### Work task
The records that follow should be copied out exactly, pictures excluded.

┌─ Record set

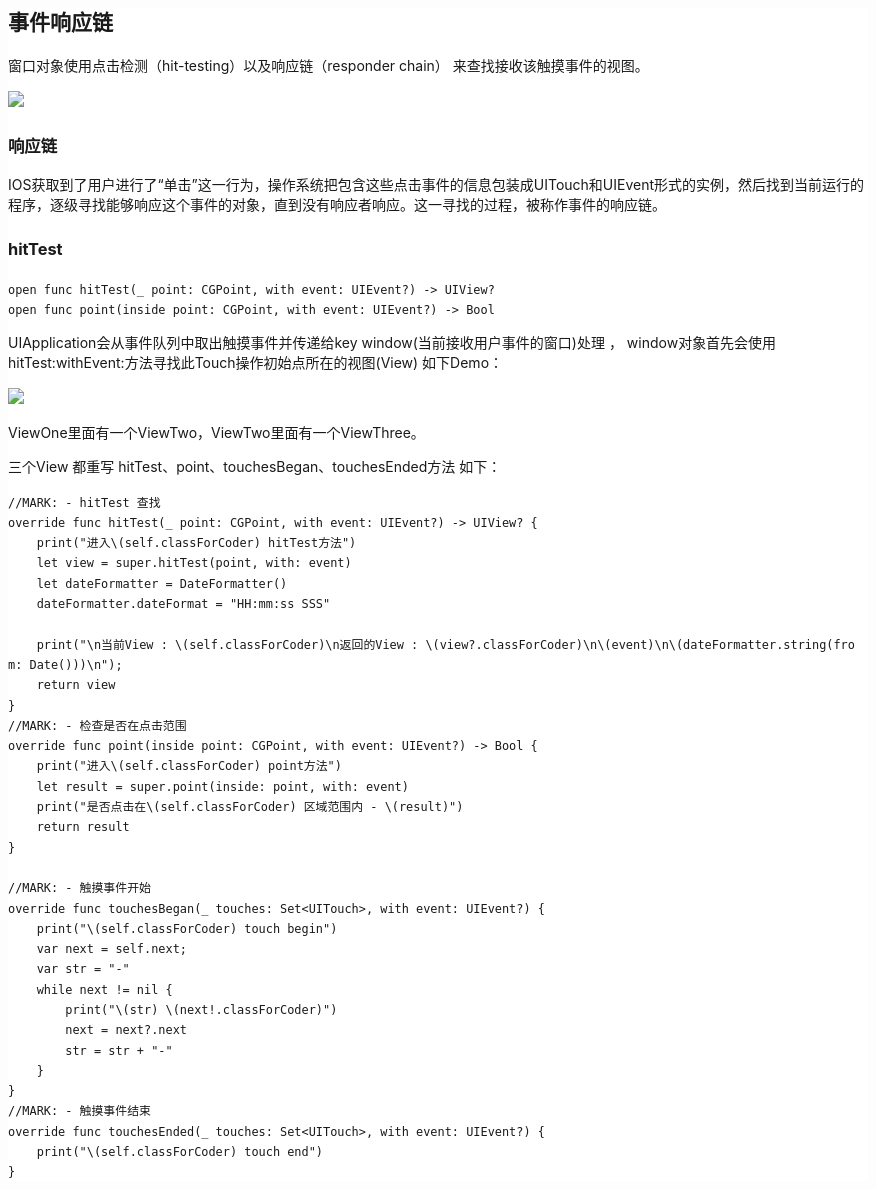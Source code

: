 

## 事件响应链

窗口对象使用点击检测（hit-testing）以及响应链（responder chain） 来查找接收该触摸事件的视图。

![](https://xilankong.github.io/resource/responserchain.png)

### 响应链

IOS获取到了用户进行了“单击”这一行为，操作系统把包含这些点击事件的信息包装成UITouch和UIEvent形式的实例，然后找到当前运行的程序，逐级寻找能够响应这个事件的对象，直到没有响应者响应。这一寻找的过程，被称作事件的响应链。

### hitTest

```
open func hitTest(_ point: CGPoint, with event: UIEvent?) -> UIView? 
open func point(inside point: CGPoint, with event: UIEvent?) -> Bool 
```

UIApplication会从事件队列中取出触摸事件并传递给key window(当前接收用户事件的窗口)处理 ， window对象首先会使用hitTest:withEvent:方法寻找此Touch操作初始点所在的视图(View)   如下Demo：

![](https://xilankong.github.io/resource/chaindemo.png)

ViewOne里面有一个ViewTwo，ViewTwo里面有一个ViewThree。

三个View 都重写 hitTest、point、touchesBegan、touchesEnded方法 如下：

```
//MARK: - hitTest 查找
override func hitTest(_ point: CGPoint, with event: UIEvent?) -> UIView? {
    print("进入\(self.classForCoder) hitTest方法")
    let view = super.hitTest(point, with: event)
    let dateFormatter = DateFormatter()
    dateFormatter.dateFormat = "HH:mm:ss SSS"

    print("\n当前View : \(self.classForCoder)\n返回的View : \(view?.classForCoder)\n\(event)\n\(dateFormatter.string(from: Date()))\n");
    return view
}
//MARK: - 检查是否在点击范围
override func point(inside point: CGPoint, with event: UIEvent?) -> Bool {
    print("进入\(self.classForCoder) point方法")
    let result = super.point(inside: point, with: event)
    print("是否点击在\(self.classForCoder) 区域范围内 - \(result)")
    return result
}

//MARK: - 触摸事件开始
override func touchesBegan(_ touches: Set<UITouch>, with event: UIEvent?) {
    print("\(self.classForCoder) touch begin")
    var next = self.next;
    var str = "-"
    while next != nil {
        print("\(str) \(next!.classForCoder)")
        next = next?.next
        str = str + "-"
    }
}
//MARK: - 触摸事件结束
override func touchesEnded(_ touches: Set<UITouch>, with event: UIEvent?) {
    print("\(self.classForCoder) touch end")
}
```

└─

### Task response
Source code

: 

## 事件响应链

窗口对象使用点击检测（hit-testing）以及响应链（responder chain） 来查找接收该触摸事件的视图。

![](https://xilankong.github.io/resource/responserchain.png)

### 响应链

IOS获取到了用户进行了“单击”这一行为，操作系统把包含这些点击事件的信息包装成UITouch和UIEvent形式的实例，然后找到当前运行的程序，逐级寻找能够响应这个事件的对象，直到没有响应者响应。这一寻找的过程，被称作事件的响应链。

### hitTest

```
open func hitTest(_ point: CGPoint, with event: UIEvent?) -> UIView? 
open func point(inside point: CGPoint, with event: UIEvent?) -> Bool 
```

UIApplication会从事件队列中取出触摸事件并传递给key window(当前接收用户事件的窗口)处理 ， window对象首先会使用hitTest:withEvent:方法寻找此Touch操作初始点所在的视图(View)   如下Demo：

![](https://xilankong.github.io/resource/chaindemo.png)

ViewOne里面有一个ViewTwo，ViewTwo里面有一个ViewThree。

三个View 都重写 hitTest、point、touchesBegan、touchesEnded方法 如下：

```
//MARK: - hitTest 查找
override func hitTest(_ point: CGPoint, with event: UIEvent?) -> UIView? {
    print("进入\(self.classForCoder) hitTest方法")
    let view = super.hitTest(point, with: event)
    let dateFormatter = DateFormatter()
    dateFormatter.dateFormat = "HH:mm:ss SSS"

    print("\n当前View : \(self.classForCoder)\n返回的View : \(view?.classForCoder)\n\(event)\n\(dateFormatter.string(from: Date()))\n");
    return view
}
//MARK: - 检查是否在点击范围
override func point(inside point: CGPoint, with event: UIEvent?) -> Bool {
    print("进入\(self.classForCoder) point方法")
    let result = super.point(inside: point, with: event)
    print("是否点击在\(self.classForCoder) 区域范围内 - \(result)")
    return result
}

//MARK: - 触摸事件开始
override func touchesBegan(_ touches: Set<UITouch>, with event: UIEvent?) {
    print("\(self.classForCoder) touch begin")
    var next = self.next;
    var str = "-"
    while next != nil {
        print("\(str) \(next!.classForCoder)")
        next = next?.next
        str = str + "-"
    }
}
//MARK: - 触摸事件结束
override func touchesEnded(_ touches: Set<UITouch>, with event: UIEvent?) {
    print("\(self.classForCoder) touch end")
}
```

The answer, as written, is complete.